Fire crews currently have the fire 57% contained at 167,164 acres, according to the latest update from the Type 2 Northern Rockies Incident Management Team 4. Incident Meteorologist Brent Bower reported on Thursday that between Sept. 1 and Sept. 18, the area of the Swan Lake Fire received anywhere from 2.25 to 3.05 inches of rain. For comparison, the Kenai Peninsula received 1.51 inches of rainfall between June 1 and Aug. 12, according to the National Weather Service as reported by the Clarion on Sept. 7.
Public Information Officer Kathy Arnoldus said on Thursday that the consistent precipitation has begun to make a significant impact on fire efforts. Arnoldus said that more rain is forecast over the next five days, which is expected to keep fire behavior low and mitigate potential spread. Deep pockets of duff do continue to smolder in some areas, and there has not yet been enough rain to penetrate these layers.

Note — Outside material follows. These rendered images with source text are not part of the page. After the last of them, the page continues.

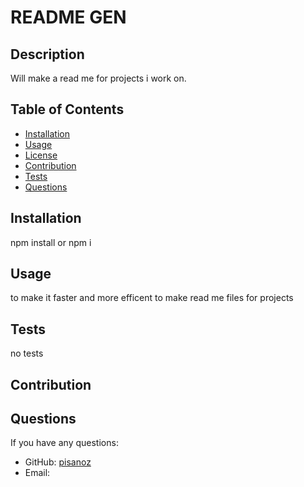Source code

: # README GEN  

## Description 

Will make a read me for projects i work on.

## Table of Contents

* [Installation](#installation)
* [Usage](#Usage)
* [License](#license)
* [Contribution](#Contribution)
* [Tests](#Tests)
* [Questions](#Questions)

## Installation

npm install or npm i

## Usage 

to make it faster and more efficent to make read me files for projects

 

## Tests

no tests

## Contribution



## Questions

If you have any questions:
  - GitHub: [pisanoz](https://github.com/pisanoz)
  - Email: []()
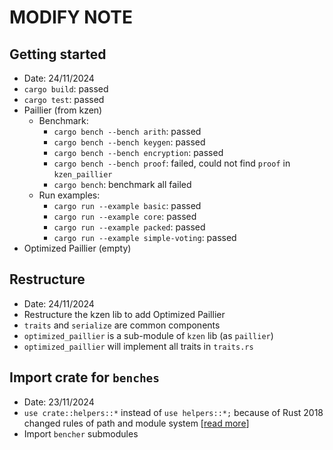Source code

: # MODIFY NOTE

## Getting started
* Date: 24/11/2024
* `cargo build`: passed
* `cargo test`: passed
* Paillier (from kzen)
    * Benchmark:
        * `cargo bench --bench arith`: passed
        * `cargo bench --bench keygen`: passed
        * `cargo bench --bench encryption`: passed
        * `cargo bench --bench proof`: failed, could not find `proof` in `kzen_paillier`
        * `cargo bench`: benchmark all failed
    * Run examples: 
        * `cargo run --example basic`: passed
        * `cargo run --example core`: passed
        * `cargo run --example packed`: passed
        * `cargo run --example simple-voting`: passed
* Optimized Paillier (empty)

## Restructure
* Date: 24/11/2024
* Restructure the kzen lib to add Optimized Paillier
* `traits` and `serialize` are common components
* `optimized_paillier` is a sub-module of `kzen` lib (as `paillier`)
* `optimized_paillier` will implement all traits in `traits.rs`

## Import crate for `benches`
* Date: 23/11/2024
* `use crate::helpers::*` instead of `use helpers::*;` because of Rust 2018 changed rules of path and module system [[read more](https://doc.rust-lang.org/edition-guide/rust-2018/path-changes.html)]
* Import `bencher` submodules
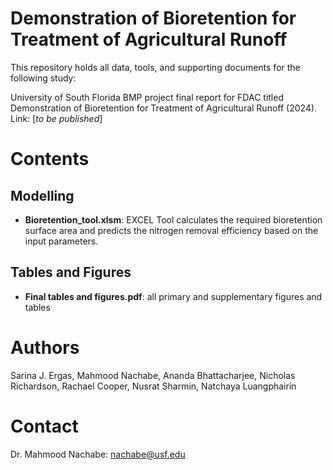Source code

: # Demonstration of Bioretention for Treatment of Agricultural Runoff
This repository holds all data, tools, and supporting documents for the following study:

University of South Florida BMP project final report for FDAC titled Demonstration of Bioretention for Treatment of Agricultural Runoff (2024).
Link: [*to be published*]

# Contents
## Modelling
- **Bioretention_tool.xlsm**: EXCEL Tool  calculates the required bioretention surface area and predicts the nitrogen removal efficiency based on the input parameters.

## Tables and Figures
- **Final tables and figures.pdf**: all primary and supplementary figures and tables

# Authors
Sarina J. Ergas, Mahmood Nachabe, Ananda Bhattacharjee, Nicholas Richardson, Rachael Cooper, Nusrat Sharmin, Natchaya Luangphairin

# Contact
Dr. Mahmood Nachabe: nachabe@usf.edu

Portions of the Kenai Peninsula north of the fire remain in a state of extreme drought, according to the latest update from the National Drought Monitor. The area of the fire ranges from being in a severe drought to a moderate drought.
With minimal growth being reported, firefighters have focused their efforts this week on clearing burned trees from roadways and other public use areas. Tuesday night, high winds caused weakened trees to fall across Skilak Lake Road and the Lower and Upper Skilak Boat Launch roads. Fire crews worked on Wednesday to cut clear the fallen trees and reestablished access through these roads.
The entire length of Skilak Lake Road is open, including Jim’s Landing and the Upper and Lower Skilak Boat Launches.
Campgrounds in the Skilak Wildlife Recreation Area remain closed due to the safety hazard posed by fallen trees. Drivers on the road should use caution and be aware of potentially blocked roads. Crews will continue to clear trees as needed to keep roadways open.
On the southern side of the fire and south of the Kenai River, repair of suppression lines will continue “where it is appropriate to do so,” according to Thursday’s update. Arnoldus said that no new containment lines are being built, but existing lines are being constantly monitored to ensure that they hold.
The structure protection group in Cooper Landing has spent the week packing up unused equipment and preparing supplies for backhaul. On Sept. 17, the “READY” evacuation alert for Cooper Landing was lifted by the Kenai Peninsula Borough Office of Emergency Management.
Management of the fire has cost $46.1 million as of Thursday, according to the situation report from the National Interagency Coordination Center.